E’ anche fredda! Rifletté nauseato. Il giovane alzò lo sguardo, dirigendolo verso l’uomo dai capelli rossi.
- Come fai a mangiarla? – domandò.
- E’ l’unica cosa che si può mangiare in questo posto – rispose l’uomo, parlando per la prima volta. Aveva una voce profonda, sommessa ma nitida. Lentamente finì di mangiare, poi ripose in un angolo il cucchiaio e il piatto vuoto.
- Beh, io sono stufo di starmene chiuso qui dentro! – esclamò Zahan, gettando un’occhiata alle guardie nell’altra stanza, prossime a cadere addormentate. – Me ne vado. Tu resti?
- Sto aspettando delle persone.
- Ho capito…credo che aspetterò ancora un pochino – decise allora Zahan, tornando a sedersi.
Seguì un lungo silenzio. L’uomo dai capelli rossi pareva parlare solo se interpellato, e Zahan aveva terminato le domande da porgli. Distrattamente, controllò che il suo cappello fosse ancora al proprio posto, posandosi le mani sul capo. Lo toccò, lo raddrizzò e sentendosi soddisfatto lasciò cadere le braccia lungo i fianchi. S’arrestò un attimo, c’era qualcosa che non quadrava: si guardò le mani. Entrambe funzionavano perfettamente, non sentiva alcun dolore o un freddo particolarmente intenso. Cos’era successo alla mano che aveva imprudentemente immerso nell’acqua gelida?
- Spero non ti dispiaccia.
Zahan voltò la testa verso l’uomo, probabilmente dalla sua espressione lasciava facilmente intuire che non aveva compreso le sue parole.
- La tua mano - continuò allora l’uomo, guardandola fisso. - Te l’ho scaldata io o avrebbe gelato.
Zahan spostò lo sguardo da lui alla mano e poi di nuovo su di lui.
- Grazie - riuscì solamente a rispondere. Poi non riuscì più a continuare.
Dovette ripetere mentalmente la loro piccola conversazione per molte volte, prima di riuscire realmente a coglierne il significato. Quando finalmente comprese lo fissò sbalordito. Perché l’aveva fatto? Per passare il tempo? Il giovane continuò a crucciarsi a lungo ma senza trovare una risposta abbastanza verosimile da prendere in considerazione. Alla fine si arrese.
- Perché hai… - cominciò, ma poi si interruppe. La domanda sarebbe stata completamente inutile. Sospirò. - Io sono Zahan.

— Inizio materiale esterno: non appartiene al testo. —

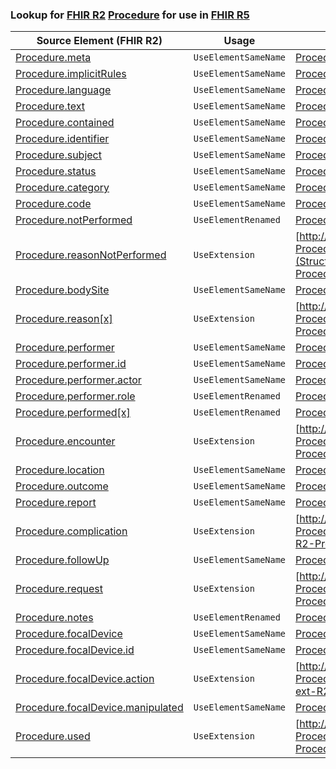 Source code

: ### Lookup for [FHIR R2](https://hl7.org/fhir/DSTU2/) [Procedure](https://hl7.org/fhir/DSTU2/Procedure.html) for use in [FHIR R5](https://hl7.org/fhir/R5/)

| Source Element (FHIR R2) | Usage | Target |
| -------------- | ----- | ------ |
| [Procedure.meta](https://hl7.org/fhir/DSTU2/Procedure.html#resource) | `UseElementSameName` | [Procedure.meta](https://hl7.org/fhir/R5/Procedure.html#resource) |
| [Procedure.implicitRules](https://hl7.org/fhir/DSTU2/Procedure.html#resource) | `UseElementSameName` | [Procedure.implicitRules](https://hl7.org/fhir/R5/Procedure.html#resource) |
| [Procedure.language](https://hl7.org/fhir/DSTU2/Procedure.html#resource) | `UseElementSameName` | [Procedure.language](https://hl7.org/fhir/R5/Procedure.html#resource) |
| [Procedure.text](https://hl7.org/fhir/DSTU2/Procedure.html#resource) | `UseElementSameName` | [Procedure.text](https://hl7.org/fhir/R5/Procedure.html#resource) |
| [Procedure.contained](https://hl7.org/fhir/DSTU2/Procedure.html#resource) | `UseElementSameName` | [Procedure.contained](https://hl7.org/fhir/R5/Procedure.html#resource) |
| [Procedure.identifier](https://hl7.org/fhir/DSTU2/Procedure.html#resource) | `UseElementSameName` | [Procedure.identifier](https://hl7.org/fhir/R5/Procedure.html#resource) |
| [Procedure.subject](https://hl7.org/fhir/DSTU2/Procedure.html#resource) | `UseElementSameName` | [Procedure.subject](https://hl7.org/fhir/R5/Procedure.html#resource) |
| [Procedure.status](https://hl7.org/fhir/DSTU2/Procedure.html#resource) | `UseElementSameName` | [Procedure.status](https://hl7.org/fhir/R5/Procedure.html#resource) |
| [Procedure.category](https://hl7.org/fhir/DSTU2/Procedure.html#resource) | `UseElementSameName` | [Procedure.category](https://hl7.org/fhir/R5/Procedure.html#resource) |
| [Procedure.code](https://hl7.org/fhir/DSTU2/Procedure.html#resource) | `UseElementSameName` | [Procedure.code](https://hl7.org/fhir/R5/Procedure.html#resource) |
| [Procedure.notPerformed](https://hl7.org/fhir/DSTU2/Procedure.html#resource) | `UseElementRenamed` | [Procedure.status](https://hl7.org/fhir/R5/Procedure.html#resource) |
| [Procedure.reasonNotPerformed](https://hl7.org/fhir/DSTU2/Procedure.html#resource) | `UseExtension` | [http://hl7.org/fhir/1.0/StructureDefinition/extension-Procedure.reasonNotPerformed](StructureDefinition-ext-R2-Procedure.reasonNotPerformed.html) |
| [Procedure.bodySite](https://hl7.org/fhir/DSTU2/Procedure.html#resource) | `UseElementSameName` | [Procedure.bodySite](https://hl7.org/fhir/R5/Procedure.html#resource) |
| [Procedure.reason[x]](https://hl7.org/fhir/DSTU2/Procedure.html#resource) | `UseExtension` | [http://hl7.org/fhir/1.0/StructureDefinition/extension-Procedure.reason](StructureDefinition-ext-R2-Procedure.reason.html) |
| [Procedure.performer](https://hl7.org/fhir/DSTU2/Procedure.html#resource) | `UseElementSameName` | [Procedure.performer](https://hl7.org/fhir/R5/Procedure.html#resource) |
| [Procedure.performer.id](https://hl7.org/fhir/DSTU2/Procedure.html#resource) | `UseElementSameName` | [Procedure.performer.id](https://hl7.org/fhir/R5/Procedure.html#resource) |
| [Procedure.performer.actor](https://hl7.org/fhir/DSTU2/Procedure.html#resource) | `UseElementSameName` | [Procedure.performer.actor](https://hl7.org/fhir/R5/Procedure.html#resource) |
| [Procedure.performer.role](https://hl7.org/fhir/DSTU2/Procedure.html#resource) | `UseElementRenamed` | [Procedure.performer.function](https://hl7.org/fhir/R5/Procedure.html#resource) |
| [Procedure.performed[x]](https://hl7.org/fhir/DSTU2/Procedure.html#resource) | `UseElementRenamed` | [Procedure.occurrence[x]](https://hl7.org/fhir/R5/Procedure.html#resource) |
| [Procedure.encounter](https://hl7.org/fhir/DSTU2/Procedure.html#resource) | `UseExtension` | [http://hl7.org/fhir/1.0/StructureDefinition/extension-Procedure.encounter](StructureDefinition-ext-R2-Procedure.encounter.html) |
| [Procedure.location](https://hl7.org/fhir/DSTU2/Procedure.html#resource) | `UseElementSameName` | [Procedure.location](https://hl7.org/fhir/R5/Procedure.html#resource) |
| [Procedure.outcome](https://hl7.org/fhir/DSTU2/Procedure.html#resource) | `UseElementSameName` | [Procedure.outcome](https://hl7.org/fhir/R5/Procedure.html#resource) |
| [Procedure.report](https://hl7.org/fhir/DSTU2/Procedure.html#resource) | `UseElementSameName` | [Procedure.report](https://hl7.org/fhir/R5/Procedure.html#resource) |
| [Procedure.complication](https://hl7.org/fhir/DSTU2/Procedure.html#resource) | `UseExtension` | [http://hl7.org/fhir/1.0/StructureDefinition/extension-Procedure.complication](StructureDefinition-ext-R2-Procedure.complication.html) |
| [Procedure.followUp](https://hl7.org/fhir/DSTU2/Procedure.html#resource) | `UseElementSameName` | [Procedure.followUp](https://hl7.org/fhir/R5/Procedure.html#resource) |
| [Procedure.request](https://hl7.org/fhir/DSTU2/Procedure.html#resource) | `UseExtension` | [http://hl7.org/fhir/1.0/StructureDefinition/extension-Procedure.request](StructureDefinition-ext-R2-Procedure.request.html) |
| [Procedure.notes](https://hl7.org/fhir/DSTU2/Procedure.html#resource) | `UseElementRenamed` | [Procedure.note](https://hl7.org/fhir/R5/Procedure.html#resource) |
| [Procedure.focalDevice](https://hl7.org/fhir/DSTU2/Procedure.html#resource) | `UseElementSameName` | [Procedure.focalDevice](https://hl7.org/fhir/R5/Procedure.html#resource) |
| [Procedure.focalDevice.id](https://hl7.org/fhir/DSTU2/Procedure.html#resource) | `UseElementSameName` | [Procedure.focalDevice.id](https://hl7.org/fhir/R5/Procedure.html#resource) |
| [Procedure.focalDevice.action](https://hl7.org/fhir/DSTU2/Procedure.html#resource) | `UseExtension` | [http://hl7.org/fhir/1.0/StructureDefinition/extension-Procedure.focalDevice.action](StructureDefinition-ext-R2-Procedure.fo.action.html) |
| [Procedure.focalDevice.manipulated](https://hl7.org/fhir/DSTU2/Procedure.html#resource) | `UseElementSameName` | [Procedure.focalDevice.manipulated](https://hl7.org/fhir/R5/Procedure.html#resource) |
| [Procedure.used](https://hl7.org/fhir/DSTU2/Procedure.html#resource) | `UseExtension` | [http://hl7.org/fhir/1.0/StructureDefinition/extension-Procedure.used](StructureDefinition-ext-R2-Procedure.used.html) |
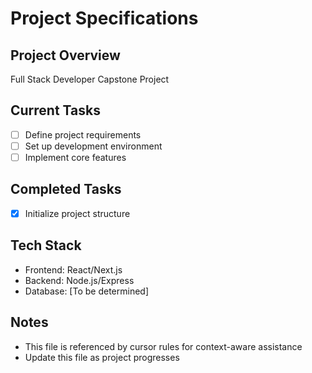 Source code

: # Project Specifications

## Project Overview
Full Stack Developer Capstone Project

## Current Tasks
- [ ] Define project requirements
- [ ] Set up development environment
- [ ] Implement core features

## Completed Tasks
- [x] Initialize project structure

## Tech Stack
- Frontend: React/Next.js
- Backend: Node.js/Express
- Database: [To be determined]

## Notes
- This file is referenced by cursor rules for context-aware assistance
- Update this file as project progresses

L’uomo dopo un po’ levò lo sguardo sul giovane volto del ragazzo, rispondendogli solo dopo un lungo silenzio.
- Silfarion.
- Che nome strano - borbottò Zahan. - Tra quanto credi che arriveranno le persone che aspetti? - domandò dopo pochi istanti.
- Tra poco - passavano sempre lunghi istanti prima che l’uomo rispondesse alle sue domande.
Per un po’ Zahan tentò ancora di fare conversazione, ma nulla sembrava risvegliare l’interesse di Silfarion, che continuava a rispondergli sempre con lo stesso, monotono tono di voce.